When we were first introduced to the Internet a number of years ago, we had numerous companies to choose from. Choosing the right one was mostly a question of cost because the speed was limited to what your modem was capable of. These days the speed you get is determined more by your needs than anything else. I’ve done quite a bit of moving over the last ten years or so, so I’m going to walk you through my decision-making process when I get to a new home.
Can You Take Your Current Provider with You?
If you’re happy with your current provider, you may not have to change providers when you move unless you really want to. Most Internet service providers (ISPs) will allow your current account to move with you, if they serve your new location. In fact, the “big boys” all have special numbers that customers can a call to arrange the service transfer.
Your Internet service is tied to the modem that the company provided. There’s a combination of letters and numbers that identify your modem to the provider, known as a MAC address. The provider just has to make some software changes concerning the office that your modem reports to and it’ll work in the new location. The main part of the service transfer is noting your new address so they can bill you.
Step 1 in Finding New Internet Service
Now let’s presume that either you’re not happy with your current provider, or they don’t offer service in your new neighborhood. The first thing you need to do is determine what sort of bandwidth you need. The more computers and connected devices in your household, the more bandwidth you’re going to need. If you’ve got kids like I do, they’re going to drive that need even higher. My kids seem to spend most of their time at home on their phones streaming YouTube.
If you have an account with Netflix or another video streaming service, you’re going to need a minimum of three megs of speed. If you plan on watching HD movies, you’re going to need at least five. If you have two televisions that could feasibly be streaming video at the same time, you’re going to need a minimum of ten.
Hand in hand with download speed is upload speed. My work requires that I send many large files to editors every day. This means I need a fairly decent upload speed. If this also describes you, you need to ask the salesperson if the connection is synchronous or asynchronous. Synchronous means that the upload and download speeds are the same, whereas asynchronous means that your upload speed is capped around one megabyte no matter what your download speed is.
Step 2 in Finding New Internet Service
Now that you’ve determined what download speed you need, it’s time to move to step two, determining what equipment you need. Some providers will come in and install a modem for you and make sure one computer is able to get online using a wired connection. My current provider came in and installed a wireless modem, making sure I can get online using both the wired and the wireless connections. If you’ve got any wireless devices, you should find a provider that installs a wireless-capable modem and not just a wired modem. If all they install is a wired modem, you’re going to have to go out and by a router and install it. If that’s the case, I’ve written articles for most router manufacturers to help you get it set up and running in no time.
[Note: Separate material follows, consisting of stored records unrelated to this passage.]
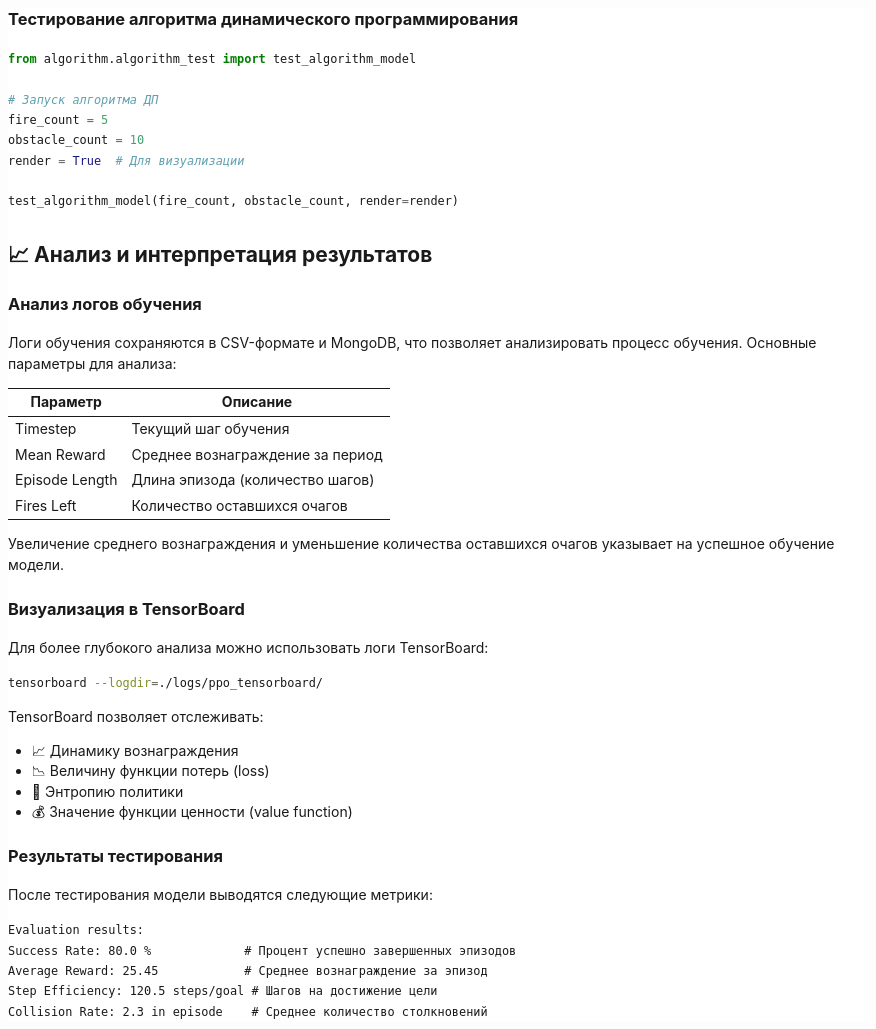 ### Тестирование алгоритма динамического программирования

```python
from algorithm.algorithm_test import test_algorithm_model

# Запуск алгоритма ДП
fire_count = 5
obstacle_count = 10
render = True  # Для визуализации

test_algorithm_model(fire_count, obstacle_count, render=render)
```

## 📈 Анализ и интерпретация результатов

### Анализ логов обучения

Логи обучения сохраняются в CSV-формате и MongoDB, что позволяет анализировать процесс обучения. Основные параметры для анализа:

| Параметр | Описание                                              |
| ---------------- | ------------------------------------------------------------- |
| Timestep         | Текущий шаг обучения                        |
| Mean Reward      | Среднее вознаграждение за период |
| Episode Length   | Длина эпизода (количество шагов)   |
| Fires Left       | Количество оставшихся очагов        |

Увеличение среднего вознаграждения и уменьшение количества оставшихся очагов указывает на успешное обучение модели.

### Визуализация в TensorBoard

Для более глубокого анализа можно использовать логи TensorBoard:

```bash
tensorboard --logdir=./logs/ppo_tensorboard/
```

TensorBoard позволяет отслеживать:

* 📈 Динамику вознаграждения
* 📉 Величину функции потерь (loss)
* 🔄 Энтропию политики
* 💰 Значение функции ценности (value function)

### Результаты тестирования

После тестирования модели выводятся следующие метрики:

```
Evaluation results:
Success Rate: 80.0 %             # Процент успешно завершенных эпизодов
Average Reward: 25.45            # Среднее вознаграждение за эпизод
Step Efficiency: 120.5 steps/goal # Шагов на достижение цели
Collision Rate: 2.3 in episode    # Среднее количество столкновений
```
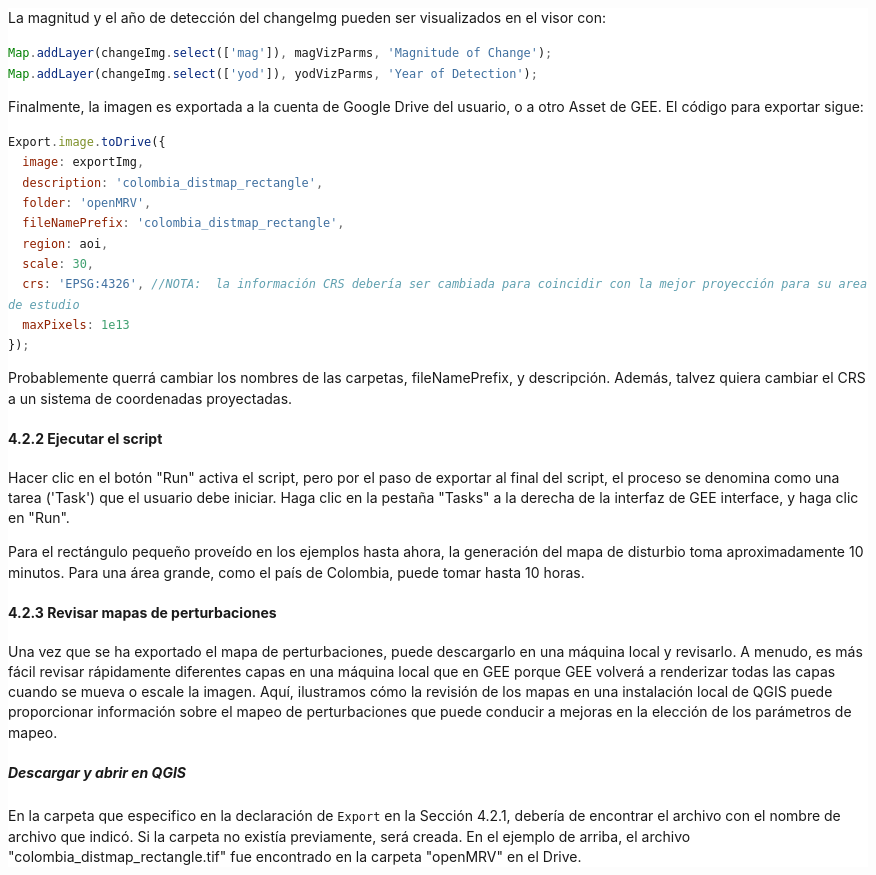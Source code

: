 La magnitud y el año de detección del changeImg pueden ser visualizados en el visor con: 

```javascript
Map.addLayer(changeImg.select(['mag']), magVizParms, 'Magnitude of Change');
Map.addLayer(changeImg.select(['yod']), yodVizParms, 'Year of Detection');
```

Finalmente, la imagen es exportada a la cuenta de Google Drive del usuario, o a otro Asset de GEE. El código para exportar sigue:   

```javascript
Export.image.toDrive({
  image: exportImg, 
  description: 'colombia_distmap_rectangle', 
  folder: 'openMRV', 
  fileNamePrefix: 'colombia_distmap_rectangle', 
  region: aoi, 
  scale: 30, 
  crs: 'EPSG:4326', //NOTA:  la información CRS debería ser cambiada para coincidir con la mejor proyección para su area de estudio
  maxPixels: 1e13
});
```

Probablemente querrá cambiar los nombres de las carpetas, fileNamePrefix, y descripción. Además, talvez quiera cambiar el CRS a un sistema de coordenadas proyectadas.

#### 4.2.2 Ejecutar el script

Hacer clic en el botón "Run" activa el script, pero por el paso de exportar al final del script, el proceso se denomina como una tarea ('Task') que el usuario debe iniciar.  Haga clic en la pestaña "Tasks" a la derecha de la interfaz de GEE interface, y haga clic en "Run". 

Para el rectángulo pequeño proveído en los ejemplos hasta ahora, la generación del mapa de disturbio toma aproximadamente 10 minutos. Para una área grande, como el país de Colombia, puede tomar hasta 10 horas.   

#### 4.2.3 Revisar mapas de perturbaciones

Una vez que se ha exportado el mapa de perturbaciones, puede descargarlo en una máquina local y revisarlo. A menudo, es más fácil revisar rápidamente diferentes capas en una máquina local que en GEE porque GEE volverá a renderizar todas las capas cuando se mueva o escale la imagen. Aquí, ilustramos cómo la revisión de los mapas en una instalación local de QGIS puede proporcionar información sobre el mapeo de perturbaciones que puede conducir a mejoras en la elección de los parámetros de mapeo.

##### Descargar y abrir en QGIS

En la carpeta que especifico en la declaración de `Export` en la Sección 4.2.1, debería de encontrar el archivo con el nombre de archivo que indicó. Si la carpeta no existía previamente, será creada. En el ejemplo de arriba, el archivo "colombia_distmap_rectangle.tif" fue encontrado en la carpeta "openMRV" en el Drive.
Shop Around for the Best Price
Ok. We now know how much bandwidth you need. We also know whether you need a straight modem or a modem/wireless router combination. The next thing to do is shop around for the best price. Once you determine your budget, it’s time to start looking for providers. We’ve got that covered here at Digital Landing.
Let’s take a hypothetical scenario and say you’re moving to Massachusetts. By reading the linked article, you’ll find a few of the providers that offer Cable TV service, as well as new Internet service. You can also search our site by company name to find ones that offer services in your area. In the hypothetical situation, we find that Atlantic Broadband covers much of Mass. and has a number of affordable packages.